Yeni Şafak yazarı: Kriz var; milletin cebi etkilendiği zaman, ne başkanlığa, ne de milli duygulara bakar!
Öztürk’ün Yeni Şafak’ta “AK Parti için referandumda 3 riskli konu”başlığıyla yayımlanan (1 Şubat 2017) yazısının ilgili bölümü şöyle:
Sahayı gözlemek bazen yetmez. İlk gördükleriniz, ilk konuştuklarınız sizi etkileyebilir. Sonra yanlış kanaat edinebilirsiniz.
Özellikle referandum gibi, geniş kitleleri ilgilendiren konularda dikkatli olmak lazım. Sahayı gözlemenin yanı sıra, bir de bilimsel çalışmalarla kanaatlerinizi test etmelisiniz. Ben de onu yaptım.
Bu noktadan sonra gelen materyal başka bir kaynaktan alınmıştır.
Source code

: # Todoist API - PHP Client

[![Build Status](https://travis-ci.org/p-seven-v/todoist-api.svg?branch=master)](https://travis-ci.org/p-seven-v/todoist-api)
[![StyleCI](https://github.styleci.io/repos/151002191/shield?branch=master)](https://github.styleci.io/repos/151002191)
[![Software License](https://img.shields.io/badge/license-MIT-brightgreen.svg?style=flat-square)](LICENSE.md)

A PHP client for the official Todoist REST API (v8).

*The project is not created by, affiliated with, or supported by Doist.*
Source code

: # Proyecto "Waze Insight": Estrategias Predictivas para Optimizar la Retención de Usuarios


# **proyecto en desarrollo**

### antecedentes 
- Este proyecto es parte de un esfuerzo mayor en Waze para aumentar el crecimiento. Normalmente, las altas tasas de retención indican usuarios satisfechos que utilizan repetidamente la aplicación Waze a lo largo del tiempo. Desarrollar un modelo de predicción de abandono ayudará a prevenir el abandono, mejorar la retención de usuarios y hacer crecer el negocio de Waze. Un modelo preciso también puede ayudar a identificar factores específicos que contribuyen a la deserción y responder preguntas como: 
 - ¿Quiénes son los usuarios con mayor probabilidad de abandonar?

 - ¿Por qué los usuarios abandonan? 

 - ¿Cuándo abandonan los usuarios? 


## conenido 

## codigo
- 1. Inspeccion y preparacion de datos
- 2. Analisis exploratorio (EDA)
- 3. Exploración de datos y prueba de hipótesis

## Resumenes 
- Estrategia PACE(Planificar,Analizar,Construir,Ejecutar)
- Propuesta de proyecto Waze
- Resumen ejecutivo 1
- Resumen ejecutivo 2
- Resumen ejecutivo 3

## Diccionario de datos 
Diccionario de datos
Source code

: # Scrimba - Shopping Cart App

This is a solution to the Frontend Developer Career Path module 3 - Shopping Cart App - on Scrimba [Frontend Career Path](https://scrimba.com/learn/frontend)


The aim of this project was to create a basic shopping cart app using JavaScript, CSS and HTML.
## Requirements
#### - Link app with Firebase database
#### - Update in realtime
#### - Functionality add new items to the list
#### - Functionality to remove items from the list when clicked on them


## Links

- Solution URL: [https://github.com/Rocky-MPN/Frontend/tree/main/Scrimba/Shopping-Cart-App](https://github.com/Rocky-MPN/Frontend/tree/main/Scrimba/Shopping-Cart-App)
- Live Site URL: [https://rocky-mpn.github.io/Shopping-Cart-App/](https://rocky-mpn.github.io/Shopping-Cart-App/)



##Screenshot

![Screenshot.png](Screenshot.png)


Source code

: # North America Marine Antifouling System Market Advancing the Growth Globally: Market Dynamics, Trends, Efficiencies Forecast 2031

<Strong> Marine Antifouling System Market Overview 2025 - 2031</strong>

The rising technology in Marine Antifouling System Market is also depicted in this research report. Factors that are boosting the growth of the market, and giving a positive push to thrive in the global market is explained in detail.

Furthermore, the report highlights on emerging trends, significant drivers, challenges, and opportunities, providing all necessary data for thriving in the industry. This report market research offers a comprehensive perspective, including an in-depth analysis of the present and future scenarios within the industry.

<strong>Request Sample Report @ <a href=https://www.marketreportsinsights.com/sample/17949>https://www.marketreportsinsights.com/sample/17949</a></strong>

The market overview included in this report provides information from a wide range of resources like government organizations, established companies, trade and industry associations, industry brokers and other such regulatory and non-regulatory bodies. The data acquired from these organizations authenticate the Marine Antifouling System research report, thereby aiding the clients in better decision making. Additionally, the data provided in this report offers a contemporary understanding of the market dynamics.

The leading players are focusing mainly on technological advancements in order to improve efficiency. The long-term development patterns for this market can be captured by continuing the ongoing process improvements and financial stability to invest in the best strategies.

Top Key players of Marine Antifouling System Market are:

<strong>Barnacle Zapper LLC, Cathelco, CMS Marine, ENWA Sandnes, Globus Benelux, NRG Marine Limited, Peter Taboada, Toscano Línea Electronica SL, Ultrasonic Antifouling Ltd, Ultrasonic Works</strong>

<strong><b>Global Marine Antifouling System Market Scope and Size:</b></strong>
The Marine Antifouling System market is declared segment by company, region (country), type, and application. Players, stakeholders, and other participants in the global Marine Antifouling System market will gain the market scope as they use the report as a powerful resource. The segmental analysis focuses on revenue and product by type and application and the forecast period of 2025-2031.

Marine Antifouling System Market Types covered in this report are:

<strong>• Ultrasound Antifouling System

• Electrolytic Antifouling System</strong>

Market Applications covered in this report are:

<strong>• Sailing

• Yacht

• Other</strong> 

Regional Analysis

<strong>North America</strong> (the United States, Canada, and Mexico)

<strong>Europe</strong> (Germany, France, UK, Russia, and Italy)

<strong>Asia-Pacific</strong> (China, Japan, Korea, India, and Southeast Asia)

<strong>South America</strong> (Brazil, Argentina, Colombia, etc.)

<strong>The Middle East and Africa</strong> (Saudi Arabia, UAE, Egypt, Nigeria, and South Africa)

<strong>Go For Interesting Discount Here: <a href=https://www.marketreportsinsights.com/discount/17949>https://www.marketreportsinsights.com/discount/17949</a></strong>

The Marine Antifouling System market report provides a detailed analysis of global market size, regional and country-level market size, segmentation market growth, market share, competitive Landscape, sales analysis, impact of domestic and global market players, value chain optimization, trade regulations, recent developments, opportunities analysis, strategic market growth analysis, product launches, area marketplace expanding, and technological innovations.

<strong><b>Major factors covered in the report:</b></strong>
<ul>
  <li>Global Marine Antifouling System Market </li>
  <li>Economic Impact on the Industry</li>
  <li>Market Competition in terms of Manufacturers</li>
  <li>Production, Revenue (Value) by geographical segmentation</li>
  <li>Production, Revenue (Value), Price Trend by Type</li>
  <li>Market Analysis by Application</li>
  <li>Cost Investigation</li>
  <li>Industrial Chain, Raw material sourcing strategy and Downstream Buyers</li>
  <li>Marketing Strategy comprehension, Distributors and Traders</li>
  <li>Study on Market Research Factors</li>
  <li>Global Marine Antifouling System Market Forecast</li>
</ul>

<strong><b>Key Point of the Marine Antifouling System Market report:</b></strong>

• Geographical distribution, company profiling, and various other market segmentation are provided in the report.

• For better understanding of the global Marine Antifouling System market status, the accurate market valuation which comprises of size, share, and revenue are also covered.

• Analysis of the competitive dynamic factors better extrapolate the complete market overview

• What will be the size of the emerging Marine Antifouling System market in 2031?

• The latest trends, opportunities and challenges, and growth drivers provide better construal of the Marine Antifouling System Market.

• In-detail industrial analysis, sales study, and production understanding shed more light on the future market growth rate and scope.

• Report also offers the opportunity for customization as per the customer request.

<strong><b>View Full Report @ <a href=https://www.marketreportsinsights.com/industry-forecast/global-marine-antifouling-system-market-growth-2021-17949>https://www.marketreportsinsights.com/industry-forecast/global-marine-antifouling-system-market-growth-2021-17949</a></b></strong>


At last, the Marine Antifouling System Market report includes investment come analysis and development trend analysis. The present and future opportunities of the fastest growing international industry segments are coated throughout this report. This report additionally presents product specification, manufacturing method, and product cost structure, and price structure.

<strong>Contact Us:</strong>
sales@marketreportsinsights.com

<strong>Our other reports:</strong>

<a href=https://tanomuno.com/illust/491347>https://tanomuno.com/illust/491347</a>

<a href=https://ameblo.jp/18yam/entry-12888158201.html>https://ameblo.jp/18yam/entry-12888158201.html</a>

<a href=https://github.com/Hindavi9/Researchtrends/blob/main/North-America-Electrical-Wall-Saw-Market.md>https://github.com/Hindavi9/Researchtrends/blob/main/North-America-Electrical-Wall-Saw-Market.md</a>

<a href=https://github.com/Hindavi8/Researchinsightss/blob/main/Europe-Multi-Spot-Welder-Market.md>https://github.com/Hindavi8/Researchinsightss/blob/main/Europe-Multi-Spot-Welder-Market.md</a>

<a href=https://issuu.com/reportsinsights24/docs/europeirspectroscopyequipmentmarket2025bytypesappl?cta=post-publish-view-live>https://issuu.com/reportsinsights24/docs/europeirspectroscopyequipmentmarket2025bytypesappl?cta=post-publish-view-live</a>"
Sahayı geziyorum, bir çok kesimden insanla konuşuyorum. Henüz propaganda dönemi başlamadı, liderler meydana inmedi. Yine de yaklaşık kanaatler var.
Dün bir kaç saha araştırması yapan anket firmasıyla konuştum. Durum bir kaç puan farkla ‘evet’ gibi gözüküyor.Hepsinin ihtiyatla yaklaşımları dikkatimi çekti. Referandumun ‘çantada keklik’ görülmesine ısrarla karşı çıkıyorlar. Rakamların şu an için tam sahayı yansıtmayacağını da söylüyorlar.
Ben gözlemlerimi aktardım. Riskli unsurları sıraladım. Katılıyorlar, ‘bilimsel veriler de onu gösteriyor’ diyorlar.
Bu yüzden sizinle gönül rahatlığı ile üç riskli konuyu paylaşabilirim.
1. Ekonomik kriz birinci etken
Referandumu en güçlü etkileyecek şey ekonomik krizdir. Şu anda piramidin en üst tepesinde olanlar krizden etkileniyor. Ancak yavaş yavaş aşağı indiğini ve vatandaşın cebine, mutfağına doğru yaklaştığını da görmeliyiz. Dolar kuru, piyasadaki durgunluk, ihracatın azalması, dünya ekonomisindeki durgunluk yakında vatandaşa yansırsa, durum vahim demektir.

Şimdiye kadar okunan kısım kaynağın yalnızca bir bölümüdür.